Your task:
Images don't belong in the copy. Output the rest of the data exactly.
START Data supplied
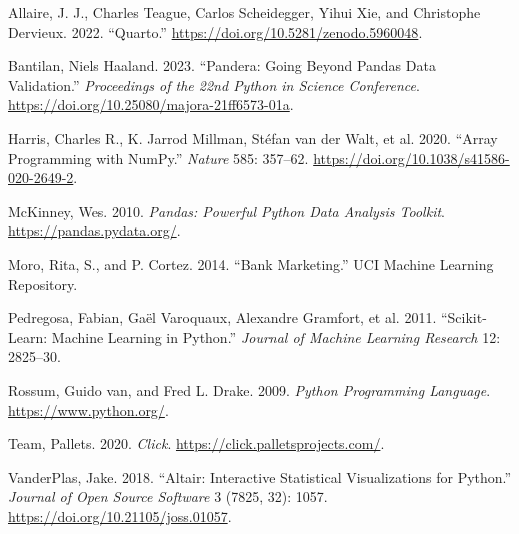 \documentclass[
  letterpaper,
  DIV=11,
  numbers=noendperiod]{scrartcl}
\newlength{\cslhangindent}
\newenvironment{CSLReferences}[2] %
 {\begin{list}{}{%
  \setlength{\itemindent}{0pt}
  \setlength{\leftmargin}{0pt}
  \setlength{\parsep}{0pt}
  \ifodd #1
   \setlength{\leftmargin}{\cslhangindent}
   \setlength{\itemindent}{-1\cslhangindent}
  \fi
  \setlength{\itemsep}{#2\baselineskip}}}
 {\end{list}}
\begin{document}
\label{refs}
\begin{CSLReferences}{1}{0}
Allaire, J. J., Charles Teague, Carlos Scheidegger, Yihui Xie, and
Christophe Dervieux. 2022. {``{Quarto}.''}
\url{https://doi.org/10.5281/zenodo.5960048}.

Bantilan, Niels Haaland. 2023. {``Pandera: Going Beyond Pandas Data
Validation.''} \emph{Proceedings of the 22nd Python in Science
Conference}. \url{https://doi.org/10.25080/majora-21ff6573-01a}.

Harris, Charles R., K. Jarrod Millman, Stéfan van der Walt, et al. 2020.
{``Array Programming with {NumPy}.''} \emph{Nature} 585: 357--62.
\url{https://doi.org/10.1038/s41586-020-2649-2}.

McKinney, Wes. 2010. \emph{Pandas: Powerful Python Data Analysis
Toolkit}. \url{https://pandas.pydata.org/}.

Moro, Rita, S., and P. Cortez. 2014. {``{Bank Marketing}.''} UCI Machine
Learning Repository.

Pedregosa, Fabian, Gaël Varoquaux, Alexandre Gramfort, et al. 2011.
{``Scikit-Learn: Machine Learning in Python.''} \emph{Journal of Machine
Learning Research} 12: 2825--30.

Rossum, Guido van, and Fred L. Drake. 2009. \emph{Python Programming
Language}. \url{https://www.python.org/}.

Team, Pallets. 2020. \emph{Click}.
\url{https://click.palletsprojects.com/}.

VanderPlas, Jake. 2018. {``Altair: Interactive Statistical
Visualizations for Python.''} \emph{Journal of Open Source Software} 3
(7825, 32): 1057. \url{https://doi.org/10.21105/joss.01057}.

\end{CSLReferences}
\end{document}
END Data supplied
Exercise response:
 \documentclass[
  letterpaper,
  DIV=11,
  numbers=noendperiod]{scrartcl}
\newlength{\cslhangindent}
\newenvironment{CSLReferences}[2] %
 {\begin{list}{}{%
  \setlength{\itemindent}{0pt}
  \setlength{\leftmargin}{0pt}
  \setlength{\parsep}{0pt}
  \ifodd #1
   \setlength{\leftmargin}{\cslhangindent}
   \setlength{\itemindent}{-1\cslhangindent}
  \fi
  \setlength{\itemsep}{#2\baselineskip}}}
 {\end{list}}
\begin{document}
\label{refs}
\begin{CSLReferences}{1}{0}
Allaire, J. J., Charles Teague, Carlos Scheidegger, Yihui Xie, and
Christophe Dervieux. 2022. {``{Quarto}.''}
\url{https://doi.org/10.5281/zenodo.5960048}.

Bantilan, Niels Haaland. 2023. {``Pandera: Going Beyond Pandas Data
Validation.''} \emph{Proceedings of the 22nd Python in Science
Conference}. \url{https://doi.org/10.25080/majora-21ff6573-01a}.

Harris, Charles R., K. Jarrod Millman, Stéfan van der Walt, et al. 2020.
{``Array Programming with {NumPy}.''} \emph{Nature} 585: 357--62.
\url{https://doi.org/10.1038/s41586-020-2649-2}.

McKinney, Wes. 2010. \emph{Pandas: Powerful Python Data Analysis
Toolkit}. \url{https://pandas.pydata.org/}.

Moro, Rita, S., and P. Cortez. 2014. {``{Bank Marketing}.''} UCI Machine
Learning Repository.

Pedregosa, Fabian, Gaël Varoquaux, Alexandre Gramfort, et al. 2011.
{``Scikit-Learn: Machine Learning in Python.''} \emph{Journal of Machine
Learning Research} 12: 2825--30.

Rossum, Guido van, and Fred L. Drake. 2009. \emph{Python Programming
Language}. \url{https://www.python.org/}.

Team, Pallets. 2020. \emph{Click}.
\url{https://click.palletsprojects.com/}.

VanderPlas, Jake. 2018. {``Altair: Interactive Statistical
Visualizations for Python.''} \emph{Journal of Open Source Software} 3
(7825, 32): 1057. \url{https://doi.org/10.21105/joss.01057}.

\end{CSLReferences}
\end{document}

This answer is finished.